Saved entries
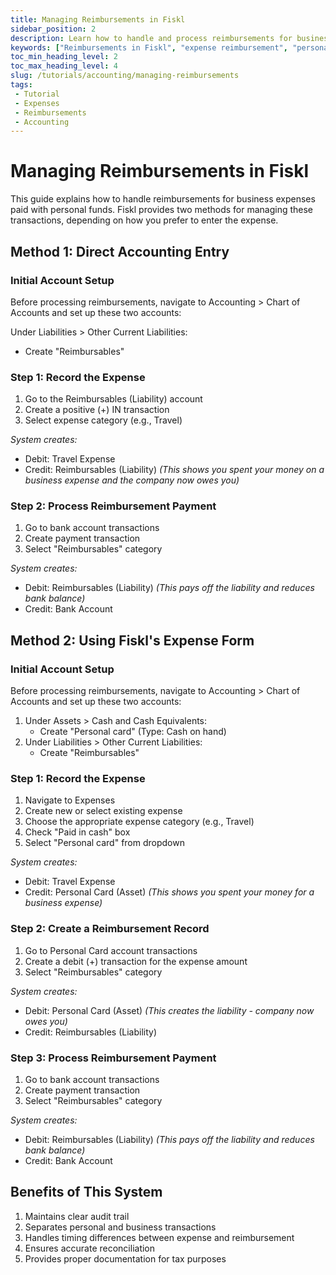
 ```yaml
---
title: Managing Reimbursements in Fiskl
sidebar_position: 2
description: Learn how to handle and process reimbursements for business expenses paid with personal funds in Fiskl.
keywords: ["Reimbursements in Fiskl", "expense reimbursement", "personal expense reimbursement", "business expense management"]
toc_min_heading_level: 2
toc_max_heading_level: 4
slug: /tutorials/accounting/managing-reimbursements
tags:
 - Tutorial
 - Expenses
 - Reimbursements
 - Accounting
---
```


# Managing Reimbursements in Fiskl

This guide explains how to handle reimbursements for business expenses paid with personal funds. Fiskl provides two methods for managing these transactions, depending on how you prefer to enter the expense.

## Method 1: Direct Accounting Entry

### Initial Account Setup

Before processing reimbursements, navigate to Accounting > Chart of Accounts and set up these two accounts:

Under Liabilities > Other Current Liabilities:
- Create "Reimbursables"

### Step 1: Record the Expense

1. Go to the Reimbursables (Liability) account
2. Create a positive (+) IN transaction
3. Select expense category (e.g., Travel)

*System creates:*
- Debit: Travel Expense
- Credit: Reimbursables (Liability) *(This shows you spent your money on a business expense and the company now owes you)*

### Step 2: Process Reimbursement Payment

1. Go to bank account transactions
2. Create payment transaction
3. Select "Reimbursables" category

*System creates:*
- Debit: Reimbursables (Liability) *(This pays off the liability and reduces bank balance)*
- Credit: Bank Account

## Method 2: Using Fiskl's Expense Form

### Initial Account Setup

Before processing reimbursements, navigate to Accounting > Chart of Accounts and set up these two accounts:

1. Under Assets > Cash and Cash Equivalents:
   - Create "Personal card" (Type: Cash on hand)
2. Under Liabilities > Other Current Liabilities:
   - Create "Reimbursables"

### Step 1: Record the Expense

1. Navigate to Expenses
2. Create new or select existing expense
3. Choose the appropriate expense category (e.g., Travel)
4. Check "Paid in cash" box
5. Select "Personal card" from dropdown

*System creates:*
- Debit: Travel Expense
- Credit: Personal Card (Asset) *(This shows you spent your money for a business expense)*

### Step 2: Create a Reimbursement Record

1. Go to Personal Card account transactions
2. Create a debit (+) transaction for the expense amount
3. Select "Reimbursables" category

*System creates:*
- Debit: Personal Card (Asset) *(This creates the liability - company now owes you)*
- Credit: Reimbursables (Liability)

### Step 3: Process Reimbursement Payment

1. Go to bank account transactions
2. Create payment transaction
3. Select "Reimbursables" category

*System creates:*
- Debit: Reimbursables (Liability) *(This pays off the liability and reduces bank balance)*
- Credit: Bank Account

## Benefits of This System

1. Maintains clear audit trail
2. Separates personal and business transactions
3. Handles timing differences between expense and reimbursement
4. Ensures accurate reconciliation
5. Provides proper documentation for tax purposes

_YOUR TASK_:
The lines to copy are those above that contain the string "owes".

_RESPONSE TO THIS EXERCISE_:
- Credit: Reimbursables (Liability) *(This shows you spent your money on a business expense and the company now owes you)*
- Debit: Personal Card (Asset) *(This creates the liability - company now owes you)*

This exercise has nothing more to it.